| Dataset records |
--*--

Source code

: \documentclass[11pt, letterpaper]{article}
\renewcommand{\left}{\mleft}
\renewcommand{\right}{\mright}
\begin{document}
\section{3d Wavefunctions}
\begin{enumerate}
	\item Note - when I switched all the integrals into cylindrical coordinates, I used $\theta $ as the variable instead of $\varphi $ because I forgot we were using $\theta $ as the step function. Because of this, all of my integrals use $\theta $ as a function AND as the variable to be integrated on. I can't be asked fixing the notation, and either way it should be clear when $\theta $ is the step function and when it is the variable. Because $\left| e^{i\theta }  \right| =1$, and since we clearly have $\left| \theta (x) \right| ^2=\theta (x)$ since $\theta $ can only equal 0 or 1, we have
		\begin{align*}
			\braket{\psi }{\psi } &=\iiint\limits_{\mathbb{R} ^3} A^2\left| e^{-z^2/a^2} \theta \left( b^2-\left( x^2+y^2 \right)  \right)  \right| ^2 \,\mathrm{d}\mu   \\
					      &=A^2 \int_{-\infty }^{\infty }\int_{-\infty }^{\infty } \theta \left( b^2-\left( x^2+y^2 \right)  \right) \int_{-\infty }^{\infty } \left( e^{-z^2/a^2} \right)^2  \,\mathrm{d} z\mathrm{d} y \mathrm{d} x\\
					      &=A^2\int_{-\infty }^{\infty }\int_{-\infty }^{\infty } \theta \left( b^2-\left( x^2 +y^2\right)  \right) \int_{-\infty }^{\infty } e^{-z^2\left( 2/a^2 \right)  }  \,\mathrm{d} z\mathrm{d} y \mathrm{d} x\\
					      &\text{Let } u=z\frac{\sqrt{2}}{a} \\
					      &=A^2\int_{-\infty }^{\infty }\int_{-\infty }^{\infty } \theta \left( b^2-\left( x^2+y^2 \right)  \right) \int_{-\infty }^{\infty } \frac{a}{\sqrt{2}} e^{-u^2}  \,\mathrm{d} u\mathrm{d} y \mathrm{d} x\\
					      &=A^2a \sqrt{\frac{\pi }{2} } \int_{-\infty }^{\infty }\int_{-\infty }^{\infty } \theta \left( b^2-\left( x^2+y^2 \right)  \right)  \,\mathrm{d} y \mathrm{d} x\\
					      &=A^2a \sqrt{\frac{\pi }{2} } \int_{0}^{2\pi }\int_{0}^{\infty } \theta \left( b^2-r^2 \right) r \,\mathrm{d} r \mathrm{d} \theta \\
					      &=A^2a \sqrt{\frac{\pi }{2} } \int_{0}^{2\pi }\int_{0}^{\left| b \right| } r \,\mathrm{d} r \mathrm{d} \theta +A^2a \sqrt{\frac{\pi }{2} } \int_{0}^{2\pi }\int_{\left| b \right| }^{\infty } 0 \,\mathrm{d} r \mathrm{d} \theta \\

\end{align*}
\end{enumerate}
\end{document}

--*--

Type the records again in full, matching them exactly.

| The completed task |
Source code

: \documentclass[11pt, letterpaper]{article}
\renewcommand{\left}{\mleft}
\renewcommand{\right}{\mright}
\begin{document}
\section{3d Wavefunctions}
\begin{enumerate}
	\item Note - when I switched all the integrals into cylindrical coordinates, I used $\theta $ as the variable instead of $\varphi $ because I forgot we were using $\theta $ as the step function. Because of this, all of my integrals use $\theta $ as a function AND as the variable to be integrated on. I can't be asked fixing the notation, and either way it should be clear when $\theta $ is the step function and when it is the variable. Because $\left| e^{i\theta }  \right| =1$, and since we clearly have $\left| \theta (x) \right| ^2=\theta (x)$ since $\theta $ can only equal 0 or 1, we have
		\begin{align*}
			\braket{\psi }{\psi } &=\iiint\limits_{\mathbb{R} ^3} A^2\left| e^{-z^2/a^2} \theta \left( b^2-\left( x^2+y^2 \right)  \right)  \right| ^2 \,\mathrm{d}\mu   \\
					      &=A^2 \int_{-\infty }^{\infty }\int_{-\infty }^{\infty } \theta \left( b^2-\left( x^2+y^2 \right)  \right) \int_{-\infty }^{\infty } \left( e^{-z^2/a^2} \right)^2  \,\mathrm{d} z\mathrm{d} y \mathrm{d} x\\
					      &=A^2\int_{-\infty }^{\infty }\int_{-\infty }^{\infty } \theta \left( b^2-\left( x^2 +y^2\right)  \right) \int_{-\infty }^{\infty } e^{-z^2\left( 2/a^2 \right)  }  \,\mathrm{d} z\mathrm{d} y \mathrm{d} x\\
					      &\text{Let } u=z\frac{\sqrt{2}}{a} \\
					      &=A^2\int_{-\infty }^{\infty }\int_{-\infty }^{\infty } \theta \left( b^2-\left( x^2+y^2 \right)  \right) \int_{-\infty }^{\infty } \frac{a}{\sqrt{2}} e^{-u^2}  \,\mathrm{d} u\mathrm{d} y \mathrm{d} x\\
					      &=A^2a \sqrt{\frac{\pi }{2} } \int_{-\infty }^{\infty }\int_{-\infty }^{\infty } \theta \left( b^2-\left( x^2+y^2 \right)  \right)  \,\mathrm{d} y \mathrm{d} x\\
					      &=A^2a \sqrt{\frac{\pi }{2} } \int_{0}^{2\pi }\int_{0}^{\infty } \theta \left( b^2-r^2 \right) r \,\mathrm{d} r \mathrm{d} \theta \\
					      &=A^2a \sqrt{\frac{\pi }{2} } \int_{0}^{2\pi }\int_{0}^{\left| b \right| } r \,\mathrm{d} r \mathrm{d} \theta +A^2a \sqrt{\frac{\pi }{2} } \int_{0}^{2\pi }\int_{\left| b \right| }^{\infty } 0 \,\mathrm{d} r \mathrm{d} \theta \\

\end{align*}
\end{enumerate}
\end{document}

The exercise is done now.